● **HOW TO COMPLETE THIS TASK**:
If a line in the material below has the string "drive", copy it out.

● **SOURCE DATA**:
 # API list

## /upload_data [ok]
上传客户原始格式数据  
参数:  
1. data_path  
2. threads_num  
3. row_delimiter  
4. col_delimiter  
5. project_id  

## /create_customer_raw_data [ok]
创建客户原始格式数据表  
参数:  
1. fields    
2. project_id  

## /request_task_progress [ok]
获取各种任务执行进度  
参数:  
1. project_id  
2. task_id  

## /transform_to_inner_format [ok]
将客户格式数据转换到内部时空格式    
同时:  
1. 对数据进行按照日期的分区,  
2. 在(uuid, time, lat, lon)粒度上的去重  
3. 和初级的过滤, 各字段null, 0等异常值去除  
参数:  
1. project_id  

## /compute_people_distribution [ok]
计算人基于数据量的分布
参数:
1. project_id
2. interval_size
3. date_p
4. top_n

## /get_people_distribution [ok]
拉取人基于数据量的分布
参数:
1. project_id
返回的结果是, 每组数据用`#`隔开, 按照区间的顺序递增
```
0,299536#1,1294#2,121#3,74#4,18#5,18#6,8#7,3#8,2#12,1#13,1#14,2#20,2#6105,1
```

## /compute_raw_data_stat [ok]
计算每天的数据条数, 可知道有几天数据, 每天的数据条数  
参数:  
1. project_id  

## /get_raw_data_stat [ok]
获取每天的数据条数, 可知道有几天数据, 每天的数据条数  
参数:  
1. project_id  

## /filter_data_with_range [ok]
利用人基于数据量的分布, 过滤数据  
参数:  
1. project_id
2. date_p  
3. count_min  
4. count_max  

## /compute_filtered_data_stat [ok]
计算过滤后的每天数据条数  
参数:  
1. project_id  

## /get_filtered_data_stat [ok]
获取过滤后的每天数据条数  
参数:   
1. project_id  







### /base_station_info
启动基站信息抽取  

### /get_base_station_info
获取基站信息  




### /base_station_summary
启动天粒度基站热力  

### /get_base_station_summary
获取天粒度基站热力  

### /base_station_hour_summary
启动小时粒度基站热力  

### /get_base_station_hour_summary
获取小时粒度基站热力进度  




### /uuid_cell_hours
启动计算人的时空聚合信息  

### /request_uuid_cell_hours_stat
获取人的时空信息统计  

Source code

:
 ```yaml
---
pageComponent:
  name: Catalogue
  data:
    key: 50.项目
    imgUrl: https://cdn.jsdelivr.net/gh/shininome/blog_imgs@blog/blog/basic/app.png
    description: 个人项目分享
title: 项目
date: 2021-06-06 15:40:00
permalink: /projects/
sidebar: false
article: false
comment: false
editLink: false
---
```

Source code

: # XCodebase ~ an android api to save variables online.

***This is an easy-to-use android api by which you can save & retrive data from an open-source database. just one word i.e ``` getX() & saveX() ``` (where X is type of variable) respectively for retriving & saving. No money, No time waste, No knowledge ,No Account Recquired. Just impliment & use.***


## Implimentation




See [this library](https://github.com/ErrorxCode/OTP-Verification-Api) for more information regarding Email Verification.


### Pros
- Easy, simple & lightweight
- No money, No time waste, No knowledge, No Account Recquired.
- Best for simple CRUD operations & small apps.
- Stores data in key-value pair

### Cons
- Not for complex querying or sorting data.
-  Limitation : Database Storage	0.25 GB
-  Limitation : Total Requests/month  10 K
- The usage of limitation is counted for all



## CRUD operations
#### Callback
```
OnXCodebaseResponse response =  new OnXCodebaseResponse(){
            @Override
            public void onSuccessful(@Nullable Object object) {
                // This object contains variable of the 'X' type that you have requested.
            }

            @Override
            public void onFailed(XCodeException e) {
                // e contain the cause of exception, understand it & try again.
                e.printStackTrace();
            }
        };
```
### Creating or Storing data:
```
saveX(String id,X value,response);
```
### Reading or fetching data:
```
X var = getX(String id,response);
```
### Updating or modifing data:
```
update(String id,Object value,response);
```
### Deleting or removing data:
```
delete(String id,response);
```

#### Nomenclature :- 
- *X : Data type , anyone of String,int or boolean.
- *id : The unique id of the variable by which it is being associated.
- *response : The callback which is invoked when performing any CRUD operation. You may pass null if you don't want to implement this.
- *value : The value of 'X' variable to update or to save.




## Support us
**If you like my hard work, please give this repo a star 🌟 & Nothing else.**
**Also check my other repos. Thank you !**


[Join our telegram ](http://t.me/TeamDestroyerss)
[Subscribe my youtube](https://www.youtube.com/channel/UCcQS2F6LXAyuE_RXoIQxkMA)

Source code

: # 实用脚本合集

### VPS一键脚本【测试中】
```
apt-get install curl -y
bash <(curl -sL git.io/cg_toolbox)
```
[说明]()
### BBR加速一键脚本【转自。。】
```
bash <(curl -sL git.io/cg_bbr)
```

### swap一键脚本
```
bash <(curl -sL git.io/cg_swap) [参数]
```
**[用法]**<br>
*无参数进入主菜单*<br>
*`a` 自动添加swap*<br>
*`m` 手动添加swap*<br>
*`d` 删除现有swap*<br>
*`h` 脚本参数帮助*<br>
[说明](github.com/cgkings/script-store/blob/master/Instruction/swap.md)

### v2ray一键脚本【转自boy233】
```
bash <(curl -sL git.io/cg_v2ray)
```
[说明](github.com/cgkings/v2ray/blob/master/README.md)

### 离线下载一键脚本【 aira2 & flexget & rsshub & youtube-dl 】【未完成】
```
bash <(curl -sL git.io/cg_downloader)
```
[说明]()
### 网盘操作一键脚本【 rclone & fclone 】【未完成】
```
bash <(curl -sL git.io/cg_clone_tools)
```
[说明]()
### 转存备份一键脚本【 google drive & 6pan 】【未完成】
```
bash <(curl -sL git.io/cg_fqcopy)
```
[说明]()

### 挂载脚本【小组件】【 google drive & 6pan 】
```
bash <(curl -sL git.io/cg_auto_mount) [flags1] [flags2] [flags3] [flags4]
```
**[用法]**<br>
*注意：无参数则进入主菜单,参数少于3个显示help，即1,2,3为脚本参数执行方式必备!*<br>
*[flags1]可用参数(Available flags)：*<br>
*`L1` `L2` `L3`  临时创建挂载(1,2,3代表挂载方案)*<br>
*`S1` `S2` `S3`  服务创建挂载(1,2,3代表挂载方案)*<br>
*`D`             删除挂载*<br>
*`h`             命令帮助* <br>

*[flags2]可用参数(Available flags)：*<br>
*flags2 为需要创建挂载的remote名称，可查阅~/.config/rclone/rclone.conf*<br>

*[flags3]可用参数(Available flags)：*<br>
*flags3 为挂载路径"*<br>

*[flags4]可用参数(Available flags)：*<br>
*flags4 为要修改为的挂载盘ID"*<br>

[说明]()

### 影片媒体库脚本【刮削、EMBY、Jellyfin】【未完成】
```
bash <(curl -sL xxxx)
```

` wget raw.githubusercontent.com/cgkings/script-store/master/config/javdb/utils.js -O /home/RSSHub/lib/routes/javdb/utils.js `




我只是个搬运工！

● **RESPONSE TO THIS TASK**:
### 转存备份一键脚本【 google drive & 6pan 】【未完成】
### 挂载脚本【小组件】【 google drive & 6pan 】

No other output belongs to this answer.